◆ **INSTRUCTIONS TO FOLLOW**
Nothing outside the stretch is wanted. Repeat exactly the lines of the listing below from the one that contains "(t_2 - t_1-i *" through the one that contains "portion of pdf", both ends included.

◆ **RECORDS SUPPLIED**
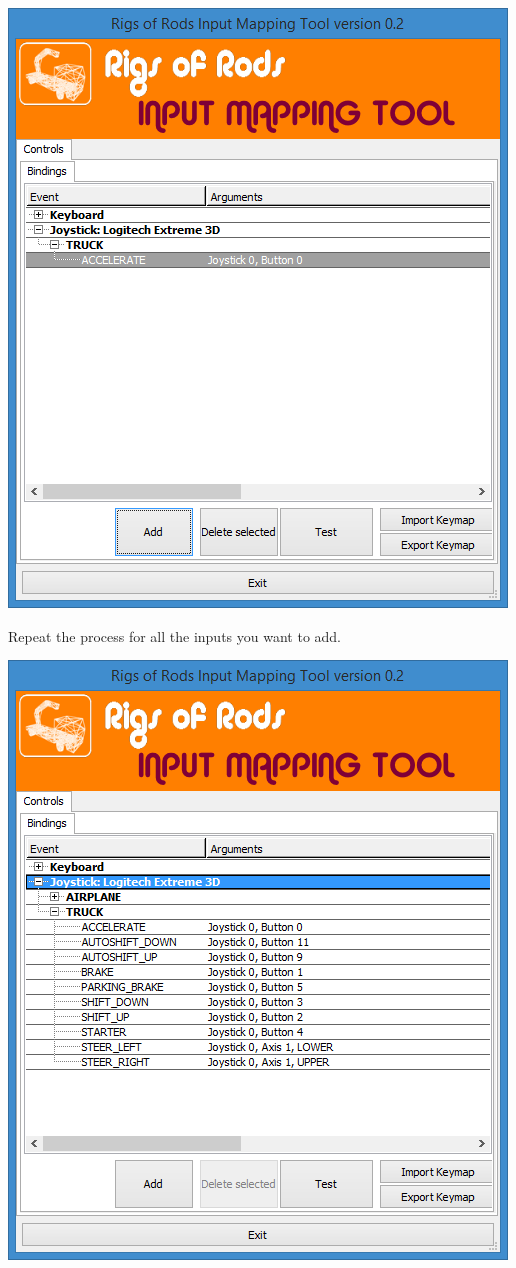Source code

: \includegraphics{images/InputMappingTool-3.png}

Repeat the process for all the inputs you want to add.

\includegraphics{images/InputMappingTool-4.png}

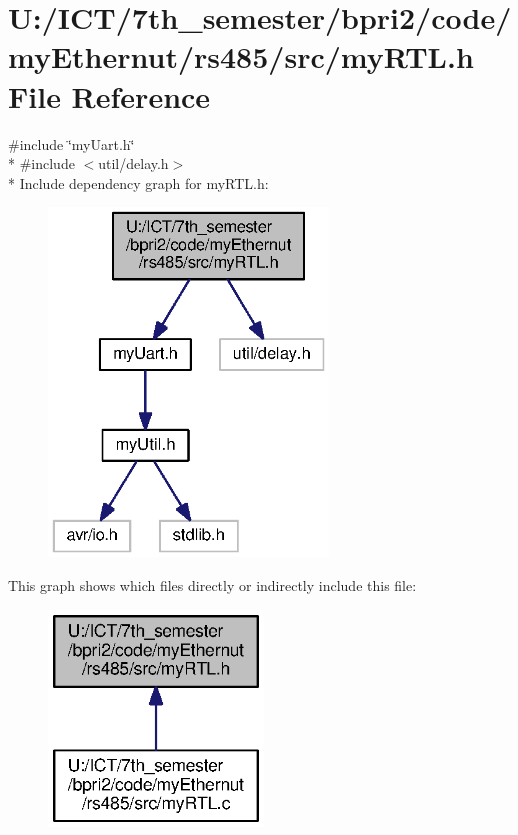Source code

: \section{U\+:/\+I\+C\+T/7th\+\_\+semester/bpri2/code/my\+Ethernut/rs485/src/my\+R\+T\+L.h File Reference}
\label{my_r_t_l_8h}
{\ttfamily \#include \char`\"{}my\+Uart.\+h\char`\"{}}\\*
{\ttfamily \#include $<$util/delay.\+h$>$}\\*
Include dependency graph for my\+R\+T\+L.\+h\+:\nopagebreak
\begin{figure}[H]
\begin{center}
\leavevmode
\includegraphics[width=211pt]{my_r_t_l_8h__incl}
\end{center}
\end{figure}
This graph shows which files directly or indirectly include this file\+:\nopagebreak
\begin{figure}[H]
\begin{center}
\leavevmode
\includegraphics[width=162pt]{my_r_t_l_8h__dep__incl}
\end{center}
\end{figure}
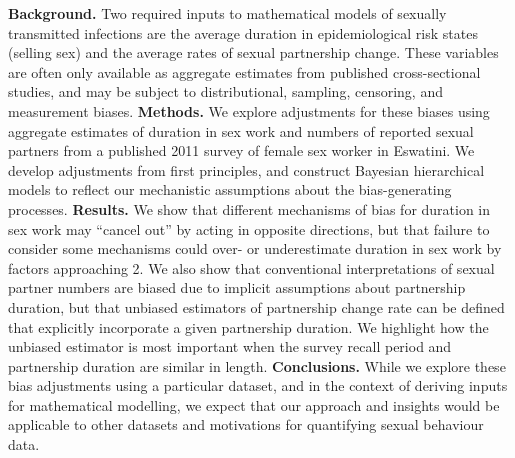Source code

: \textbf{Background.}
Two required inputs to mathematical models of sexually transmitted infections are
the average duration in epidemiological risk states (\eg selling sex) and
the average rates of sexual partnership change.
These variables are often only available as aggregate estimates from
published cross-sectional studies, and may be subject to
distributional, sampling, censoring, and measurement biases.
\textbf{Methods.}
We explore adjustments for these biases using aggregate estimates of
duration in sex work and numbers of reported sexual partners
from a published 2011 survey of female sex worker in Eswatini.
We develop adjustments from first principles,
and construct Bayesian hierarchical models to reflect
our mechanistic assumptions about the bias-generating processes.
\textbf{Results.}
We show that different mechanisms of bias for duration in sex work may
``cancel out'' by acting in opposite directions,
but that failure to consider some mechanisms could over- or underestimate
duration in sex work by factors approaching 2.
We also show that conventional interpretations of sexual partner numbers
are biased due to implicit assumptions about partnership duration,
but that unbiased estimators of partnership change rate can be defined
that explicitly incorporate a given partnership duration.
We highlight how the unbiased estimator is most important when
the survey recall period and partnership duration are similar in length.
\textbf{Conclusions.}
While we explore these bias adjustments using a particular dataset,
and in the context of deriving inputs for mathematical modelling,
we expect that our approach and insights would be applicable to
other datasets and motivations for quantifying sexual behaviour data.
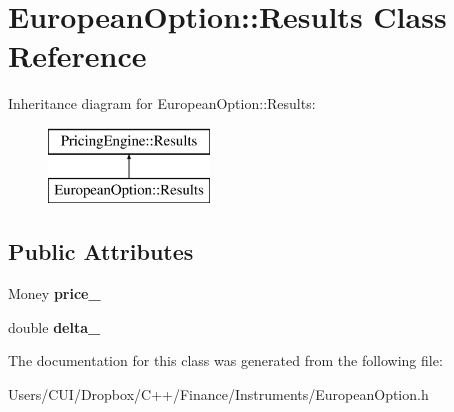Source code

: \hypertarget{class_european_option_1_1_results}{}\section{European\+Option\+:\+:Results Class Reference}
\label{class_european_option_1_1_results}
Inheritance diagram for European\+Option\+:\+:Results\+:\begin{figure}[H]
\begin{center}
\leavevmode
\includegraphics[height=2.000000cm]{class_european_option_1_1_results}
\end{center}
\end{figure}
\subsection*{Public Attributes}
\begin{DoxyCompactItemize}
\item 
\hypertarget{class_european_option_1_1_results_a517b87143fda866b135b21051dc4fd6c}{}\label{class_european_option_1_1_results_a517b87143fda866b135b21051dc4fd6c} 
Money {\bfseries price\+\_\+}
\item 
\hypertarget{class_european_option_1_1_results_a3e9ddb58f8e1f69b972bfed5e893414b}{}\label{class_european_option_1_1_results_a3e9ddb58f8e1f69b972bfed5e893414b} 
double {\bfseries delta\+\_\+}
\end{DoxyCompactItemize}


The documentation for this class was generated from the following file\+:\begin{DoxyCompactItemize}
\item 
Users/\+C\+U\+I/\+Dropbox/\+C++/\+Finance/\+Instruments/European\+Option.\+h\end{DoxyCompactItemize}
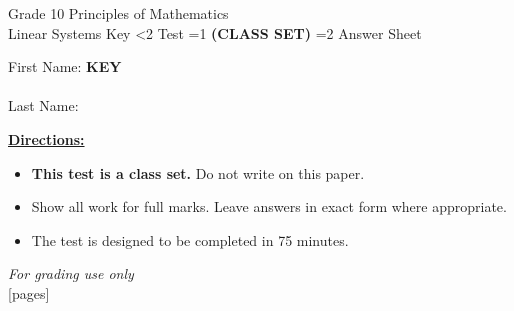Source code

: \documentclass[addpoints]{exam}
\newcommand{\event}{Linear Systems}
\newcommand{\tournament}{}
\def\type{0}
\begin{document}
\begin{center}
    {\huge Grade 10 Principles of Mathematics \\ \event
    \ifprintanswers \space Key
    \else \space \ifnum\type<2 Test \fi \ifnum\type=1 \textbf{(CLASS SET)} \fi
          \ifnum\type=2 Answer Sheet \fi
    \fi \\ \vspace{3mm}\tournament\vspace{1mm}}
\end{center}

\vspace{.25\textheight}

\begin{center}
    First Name: \ifprintanswers
    \underline{\hspace{3.5cm}}\textbf{KEY}\underline{\hspace{5.5cm}}\\\ \vspace{5mm}
    \else \underline{\hspace{10cm}}\\ \vspace{5mm} \fi
    Last Name: \underline{\hspace{10cm}}\\ \vspace{5mm}
\end{center}

\noindent\textbf{\underline{Directions:}}
\begin{itemize}
    \ifnum\type=1 \item \textbf{This test is a class set.} Do not write on this paper. \fi
    \item Show all work for full marks. Leave answers in exact form where appropriate.
    \item The test is designed to be completed in 75 minutes.
\end{itemize}
\begin{center}
\textit{For grading use only}\\
[pages]
\end{center}
\end{document}

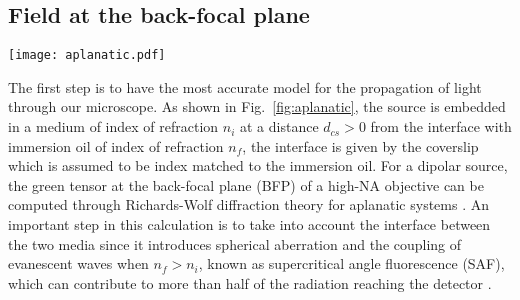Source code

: \documentclass[reprint,aps,pra,superscriptaddress,
amsmath,amssymb]{revtex4-1}
\begin{document}
\subsection{Field at the back-focal plane}

\begin{figure*}
  \centering
  \texttt{[image: aplanatic.pdf]}
  \caption{\label{fig:setup} . }
\end{figure*}

The first step is to have the most accurate model for the propagation 
of light through our microscope. As shown in Fig.~\ref{fig:aplanatic}, 
the source is embedded in a medium of index of refraction $n_i$ at a 
distance $d_{cs}>0$ from the interface with immersion oil of index of 
refraction $n_f$, the interface is given by the coverslip which is assumed
to be index matched to the immersion oil. For a dipolar source, the green 
tensor at the back-focal plane (BFP) of a high-NA objective can be 
computed through Richards-Wolf diffraction 
theory for aplanatic systems \cite{richards1959electromagnetic,
novotny2006principles}. An important step in this calculation is to  
take into account the interface between the two media since it introduces 
spherical aberration and the coupling of evanescent waves when $n_f > n_i$,
known as supercritical angle fluorescence (SAF), 
which  can contribute to more than 
half of the radiation reaching the detector \cite{hellen1987fluorescence,
axelrod2001total,axelrod2013evanescent}.

\end{document}
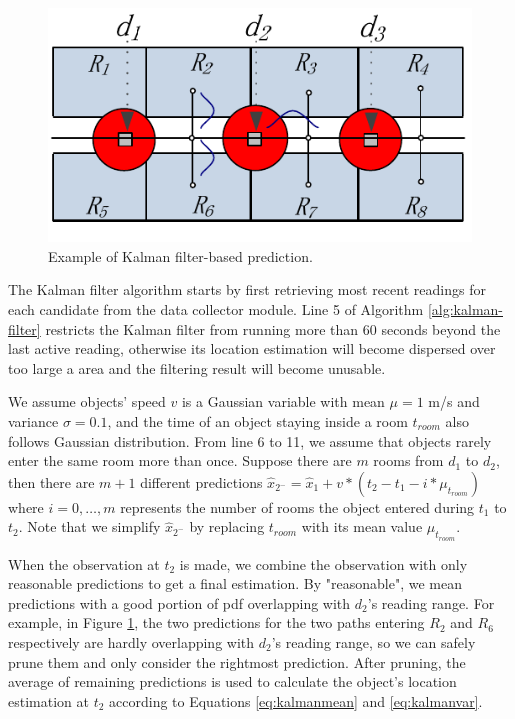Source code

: \documentclass[12pt]{report}
\begin{document}
\begin{figure}[htbp]
\centering
\includegraphics[width=.5\textwidth]{img/kalman-example.pdf}
\caption{\label{fig:kalman-filter}
Example of Kalman filter-based prediction.}
\end{figure}

The Kalman filter algorithm starts by first retrieving most recent
readings for each candidate from the data collector module.  Line
5 of Algorithm \ref{alg:kalman-filter} restricts the Kalman filter
from running more than 60 seconds beyond the last active reading,
otherwise its location estimation will become dispersed over too
large a area and the filtering result will become unusable.

We assume objects' speed \(v\) is a Gaussian variable with mean
\(\mu=1\) m/s and variance \(\sigma=0.1\), and the time of an
object staying inside a room \(t_{room}\) also follows Gaussian
distribution.  From line 6 to 11, we assume that objects rarely
enter the same room more than once.  Suppose there are \(m\) rooms
from \(d_1\) to \(d_2\), then there are \(m+1\) different
predictions \(\hat{x}_{2^-} = \hat{x}_1 + v * (t_2 - t_1-i *
    \mu_{t_{room}})\) where \(i=0,\ldots,m\) represents the number of
rooms the object entered during \(t_1\) to \(t_2\).  Note that we
simplify \(\hat{x}_{2^-}\) by replacing \(t_{room}\) with its mean
value \(\mu_{t_{room}}\).

When the observation at \(t_2\) is made, we combine the
observation with only reasonable predictions to get a final
estimation. By "reasonable", we mean predictions with a good
portion of pdf overlapping with \(d_2\)'s reading range.  For
example, in Figure \ref{fig:kalman-filter}, the two predictions for the
two paths entering \(R_2\) and \(R_6\) respectively are hardly
overlapping with \(d_2\)'s reading range, so we can safely prune
them and only consider the rightmost prediction.  After pruning,
the average of remaining predictions is used to calculate the
object's location estimation at \(t_2\) according to Equations
\eqref{eq:kalmanmean} and \eqref{eq:kalmanvar}.
\end{document}
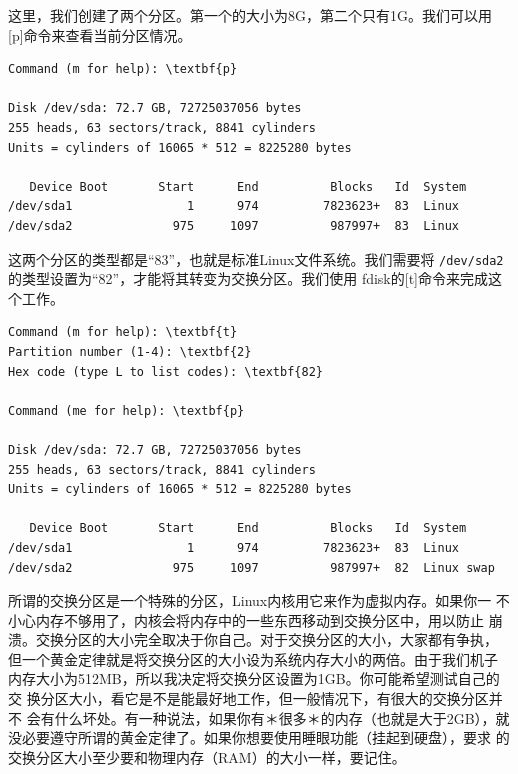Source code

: 这里，我们创建了两个分区。第一个的大小为8G，第二个只有1G。我们可以用
[p]命令来查看当前分区情况。
\begin{Verbatim}[frame=single,commandchars=\\\{\}]
 Command (m for help): \textbf{p}

Disk /dev/sda: 72.7 GB, 72725037056 bytes
255 heads, 63 sectors/track, 8841 cylinders
Units = cylinders of 16065 * 512 = 8225280 bytes

   Device Boot       Start      End          Blocks   Id  System
/dev/sda1                1      974         7823623+  83  Linux
/dev/sda2              975     1097          987997+  83  Linux
\end{Verbatim}
这两个分区的类型都是``83''，也就是标准Linux文件系统。我们需要将
\texttt{/dev/sda2}的类型设置为``82''，才能将其转变为交换分区。我们使用
fdisk的[t]命令来完成这个工作。
\begin{Verbatim}[frame=single,commandchars=\\\{\}]
Command (m for help): \textbf{t}
Partition number (1-4): \textbf{2}
Hex code (type L to list codes): \textbf{82}

Command (me for help): \textbf{p}

Disk /dev/sda: 72.7 GB, 72725037056 bytes
255 heads, 63 sectors/track, 8841 cylinders
Units = cylinders of 16065 * 512 = 8225280 bytes

   Device Boot       Start      End          Blocks   Id  System
/dev/sda1                1      974         7823623+  83  Linux
/dev/sda2              975     1097          987997+  82  Linux swap
\end{Verbatim}
所谓的交换分区是一个特殊的分区，Linux内核用它来作为虚拟内存。如果你一
不小心内存不够用了，内核会将内存中的一些东西移动到交换分区中，用以防止
崩溃。交换分区的大小完全取决于你自己。对于交换分区的大小，大家都有争执，
但一个黄金定律就是将交换分区的大小设为系统内存大小的两倍。由于我们机子
内存大小为512MB，所以我决定将交换分区设置为1GB。你可能希望测试自己的交
换分区大小，看它是不是能最好地工作，但一般情况下，有很大的交换分区并不
会有什么坏处。有一种说法，如果你有＊很多＊的内存（也就是大于2GB），就
没必要遵守所谓的黄金定律了。如果你想要使用睡眼功能（挂起到硬盘），要求
的交换分区大小至少要和物理内存（RAM）的大小一样，要记住。


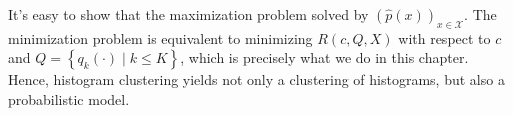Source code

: It's easy to show that the maximization problem solved by $\left(\hat{p}(x)\right)_{x \in \mathcal{X}}$. The minimization problem is equivalent to minimizing $R(c,Q, X)$ with respect to $c$ and $Q = \left\{q_k(\cdot) \mid k \leq K\right\}$, which is precisely what we do in this chapter. Hence, histogram clustering yields not only a clustering of histograms, but also a probabilistic model.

◆ **ANSWER TO THIS EXERCISE**
predictions \(\hat{x}_{2^-} = \hat{x}_1 + v * (t_2 - t_1-i *
    \mu_{t_{room}})\) where \(i=0,\ldots,m\) represents the number of
rooms the object entered during \(t_1\) to \(t_2\).  Note that we
simplify \(\hat{x}_{2^-}\) by replacing \(t_{room}\) with its mean
value \(\mu_{t_{room}}\).

When the observation at \(t_2\) is made, we combine the
observation with only reasonable predictions to get a final
estimation. By "reasonable", we mean predictions with a good
portion of pdf overlapping with \(d_2\)'s reading range.  For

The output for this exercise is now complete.